The input:

=======

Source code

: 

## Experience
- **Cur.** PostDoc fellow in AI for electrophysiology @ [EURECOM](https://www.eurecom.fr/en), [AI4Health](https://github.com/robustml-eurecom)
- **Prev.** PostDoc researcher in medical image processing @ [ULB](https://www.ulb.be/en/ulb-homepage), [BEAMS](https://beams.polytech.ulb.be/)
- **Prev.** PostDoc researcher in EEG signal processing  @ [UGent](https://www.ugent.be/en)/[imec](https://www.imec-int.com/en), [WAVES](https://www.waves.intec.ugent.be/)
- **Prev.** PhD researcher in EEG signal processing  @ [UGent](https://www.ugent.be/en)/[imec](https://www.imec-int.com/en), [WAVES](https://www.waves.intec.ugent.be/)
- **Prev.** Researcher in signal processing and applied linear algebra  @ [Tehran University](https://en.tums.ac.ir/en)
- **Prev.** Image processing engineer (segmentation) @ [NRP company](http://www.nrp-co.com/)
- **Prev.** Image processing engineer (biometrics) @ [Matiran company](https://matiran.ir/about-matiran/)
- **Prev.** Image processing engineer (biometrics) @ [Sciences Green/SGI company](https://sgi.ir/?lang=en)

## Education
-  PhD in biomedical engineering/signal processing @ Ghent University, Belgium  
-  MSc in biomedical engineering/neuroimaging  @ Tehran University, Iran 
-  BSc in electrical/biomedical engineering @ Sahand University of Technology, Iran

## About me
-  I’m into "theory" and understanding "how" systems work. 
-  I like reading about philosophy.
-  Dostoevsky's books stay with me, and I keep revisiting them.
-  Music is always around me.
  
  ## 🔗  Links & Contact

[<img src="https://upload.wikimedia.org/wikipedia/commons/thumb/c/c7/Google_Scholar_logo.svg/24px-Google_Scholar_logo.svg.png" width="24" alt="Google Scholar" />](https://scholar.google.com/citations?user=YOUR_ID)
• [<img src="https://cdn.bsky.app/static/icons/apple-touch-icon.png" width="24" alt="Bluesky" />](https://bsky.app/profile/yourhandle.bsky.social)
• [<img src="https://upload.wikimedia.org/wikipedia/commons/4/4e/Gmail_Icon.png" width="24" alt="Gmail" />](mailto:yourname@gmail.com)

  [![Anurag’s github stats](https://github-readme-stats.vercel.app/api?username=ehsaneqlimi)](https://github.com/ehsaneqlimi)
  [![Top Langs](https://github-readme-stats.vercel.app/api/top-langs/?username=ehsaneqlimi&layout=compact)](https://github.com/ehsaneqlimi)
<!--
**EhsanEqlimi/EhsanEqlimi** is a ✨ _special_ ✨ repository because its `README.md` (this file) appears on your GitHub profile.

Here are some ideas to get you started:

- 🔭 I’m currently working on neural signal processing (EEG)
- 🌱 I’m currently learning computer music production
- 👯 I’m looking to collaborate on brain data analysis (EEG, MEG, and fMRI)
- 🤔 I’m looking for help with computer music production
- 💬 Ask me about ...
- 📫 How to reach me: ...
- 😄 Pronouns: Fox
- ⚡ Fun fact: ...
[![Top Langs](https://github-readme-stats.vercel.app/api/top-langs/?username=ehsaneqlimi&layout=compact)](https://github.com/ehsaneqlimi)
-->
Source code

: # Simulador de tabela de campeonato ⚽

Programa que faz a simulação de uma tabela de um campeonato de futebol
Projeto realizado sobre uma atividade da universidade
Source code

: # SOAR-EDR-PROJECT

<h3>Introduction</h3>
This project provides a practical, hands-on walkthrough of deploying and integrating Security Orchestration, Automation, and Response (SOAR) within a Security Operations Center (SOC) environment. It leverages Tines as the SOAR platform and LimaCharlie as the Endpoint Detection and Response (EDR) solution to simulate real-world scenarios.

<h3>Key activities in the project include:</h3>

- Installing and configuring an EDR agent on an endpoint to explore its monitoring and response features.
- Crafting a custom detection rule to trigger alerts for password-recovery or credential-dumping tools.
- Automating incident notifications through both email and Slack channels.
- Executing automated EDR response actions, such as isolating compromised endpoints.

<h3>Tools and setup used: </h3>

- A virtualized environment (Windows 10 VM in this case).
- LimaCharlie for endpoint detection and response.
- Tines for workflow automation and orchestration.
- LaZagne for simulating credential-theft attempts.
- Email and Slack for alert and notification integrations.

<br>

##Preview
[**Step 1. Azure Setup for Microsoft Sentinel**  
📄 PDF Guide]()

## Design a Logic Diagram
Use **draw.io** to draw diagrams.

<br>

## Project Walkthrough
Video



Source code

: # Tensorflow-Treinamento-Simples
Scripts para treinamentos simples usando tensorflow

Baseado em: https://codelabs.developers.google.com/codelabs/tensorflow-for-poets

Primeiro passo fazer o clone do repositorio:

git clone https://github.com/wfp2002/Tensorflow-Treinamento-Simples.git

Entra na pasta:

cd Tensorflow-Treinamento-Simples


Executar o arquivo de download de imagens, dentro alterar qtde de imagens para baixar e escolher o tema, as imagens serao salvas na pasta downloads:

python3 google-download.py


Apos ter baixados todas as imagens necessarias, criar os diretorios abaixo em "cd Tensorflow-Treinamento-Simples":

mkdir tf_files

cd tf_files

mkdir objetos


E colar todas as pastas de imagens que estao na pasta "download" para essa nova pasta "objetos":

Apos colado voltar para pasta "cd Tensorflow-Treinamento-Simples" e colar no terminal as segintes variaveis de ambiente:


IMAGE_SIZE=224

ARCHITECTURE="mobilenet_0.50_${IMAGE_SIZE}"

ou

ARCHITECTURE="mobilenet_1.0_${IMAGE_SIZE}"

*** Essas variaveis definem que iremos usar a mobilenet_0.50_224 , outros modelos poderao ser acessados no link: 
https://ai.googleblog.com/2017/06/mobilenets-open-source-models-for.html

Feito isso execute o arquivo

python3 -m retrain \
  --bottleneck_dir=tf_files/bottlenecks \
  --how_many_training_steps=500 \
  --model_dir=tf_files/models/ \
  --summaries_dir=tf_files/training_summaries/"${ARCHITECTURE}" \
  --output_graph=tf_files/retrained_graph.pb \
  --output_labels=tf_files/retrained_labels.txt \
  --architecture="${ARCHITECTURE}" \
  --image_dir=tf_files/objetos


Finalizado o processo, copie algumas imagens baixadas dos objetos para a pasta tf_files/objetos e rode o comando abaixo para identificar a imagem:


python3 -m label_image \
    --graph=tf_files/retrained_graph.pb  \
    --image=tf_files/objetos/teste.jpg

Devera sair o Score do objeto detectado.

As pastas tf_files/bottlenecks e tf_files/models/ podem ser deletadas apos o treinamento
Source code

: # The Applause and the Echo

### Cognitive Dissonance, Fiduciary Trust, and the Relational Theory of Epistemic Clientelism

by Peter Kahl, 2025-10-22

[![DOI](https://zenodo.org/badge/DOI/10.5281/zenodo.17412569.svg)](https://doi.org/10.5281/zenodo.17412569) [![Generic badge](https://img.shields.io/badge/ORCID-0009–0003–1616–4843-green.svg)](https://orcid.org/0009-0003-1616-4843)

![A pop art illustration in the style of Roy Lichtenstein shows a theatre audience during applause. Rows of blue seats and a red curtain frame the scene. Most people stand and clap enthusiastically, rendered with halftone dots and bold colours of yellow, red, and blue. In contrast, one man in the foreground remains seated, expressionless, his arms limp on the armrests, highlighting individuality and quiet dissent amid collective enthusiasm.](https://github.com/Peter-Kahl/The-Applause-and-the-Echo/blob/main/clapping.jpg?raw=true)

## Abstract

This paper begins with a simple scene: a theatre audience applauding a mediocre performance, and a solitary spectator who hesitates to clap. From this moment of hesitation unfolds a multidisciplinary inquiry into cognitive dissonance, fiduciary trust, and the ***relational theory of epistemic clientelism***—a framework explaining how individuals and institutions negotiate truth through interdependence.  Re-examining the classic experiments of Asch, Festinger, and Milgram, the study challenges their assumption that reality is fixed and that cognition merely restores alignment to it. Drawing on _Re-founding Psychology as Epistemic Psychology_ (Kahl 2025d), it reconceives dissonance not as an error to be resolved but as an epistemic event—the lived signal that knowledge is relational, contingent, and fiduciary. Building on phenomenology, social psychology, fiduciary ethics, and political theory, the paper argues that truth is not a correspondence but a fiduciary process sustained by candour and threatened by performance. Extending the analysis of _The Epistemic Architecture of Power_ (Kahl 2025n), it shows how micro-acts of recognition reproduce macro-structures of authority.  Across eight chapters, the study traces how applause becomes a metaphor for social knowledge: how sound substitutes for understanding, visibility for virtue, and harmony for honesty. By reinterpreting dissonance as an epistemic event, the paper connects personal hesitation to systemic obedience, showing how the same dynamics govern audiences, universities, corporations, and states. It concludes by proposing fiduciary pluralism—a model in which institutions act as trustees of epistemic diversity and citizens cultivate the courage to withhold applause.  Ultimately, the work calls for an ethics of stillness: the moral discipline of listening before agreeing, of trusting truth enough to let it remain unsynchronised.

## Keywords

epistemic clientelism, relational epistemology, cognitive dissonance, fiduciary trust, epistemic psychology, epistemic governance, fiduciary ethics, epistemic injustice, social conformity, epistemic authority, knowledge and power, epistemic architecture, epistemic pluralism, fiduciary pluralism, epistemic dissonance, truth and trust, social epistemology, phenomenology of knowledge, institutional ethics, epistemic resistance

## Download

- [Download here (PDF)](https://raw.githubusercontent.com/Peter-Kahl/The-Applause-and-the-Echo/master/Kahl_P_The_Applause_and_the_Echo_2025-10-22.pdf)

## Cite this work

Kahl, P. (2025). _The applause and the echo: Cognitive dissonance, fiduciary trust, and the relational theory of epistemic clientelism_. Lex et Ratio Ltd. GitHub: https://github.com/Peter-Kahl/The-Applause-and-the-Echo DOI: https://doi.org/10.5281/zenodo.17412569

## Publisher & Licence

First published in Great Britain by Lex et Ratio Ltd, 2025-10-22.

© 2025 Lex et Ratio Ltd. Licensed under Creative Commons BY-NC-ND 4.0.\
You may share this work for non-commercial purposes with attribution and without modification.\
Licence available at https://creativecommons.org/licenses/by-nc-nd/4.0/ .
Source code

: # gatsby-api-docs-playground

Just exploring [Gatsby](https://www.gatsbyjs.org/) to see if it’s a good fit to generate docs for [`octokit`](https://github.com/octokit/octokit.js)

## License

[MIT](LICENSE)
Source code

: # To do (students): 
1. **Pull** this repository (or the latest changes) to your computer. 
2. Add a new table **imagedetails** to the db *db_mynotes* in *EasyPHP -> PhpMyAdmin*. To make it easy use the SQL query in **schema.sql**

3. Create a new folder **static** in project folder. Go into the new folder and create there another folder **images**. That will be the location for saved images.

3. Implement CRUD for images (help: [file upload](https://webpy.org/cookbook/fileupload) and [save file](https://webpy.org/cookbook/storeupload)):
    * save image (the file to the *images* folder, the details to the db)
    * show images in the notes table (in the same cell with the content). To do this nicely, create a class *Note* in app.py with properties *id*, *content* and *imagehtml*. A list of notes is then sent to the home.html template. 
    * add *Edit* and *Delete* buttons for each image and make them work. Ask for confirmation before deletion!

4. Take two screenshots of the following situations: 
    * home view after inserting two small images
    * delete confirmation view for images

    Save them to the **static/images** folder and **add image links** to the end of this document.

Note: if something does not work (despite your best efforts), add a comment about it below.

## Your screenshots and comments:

=======

Where does "create" appear in the records above? Copy every line that has it.

Finished exercise:
3. Create a new folder **static** in project folder. Go into the new folder and create there another folder **images**. That will be the location for saved images.
    * show images in the notes table (in the same cell with the content). To do this nicely, create a class *Note* in app.py with properties *id*, *content* and *imagehtml*. A list of notes is then sent to the home.html template. 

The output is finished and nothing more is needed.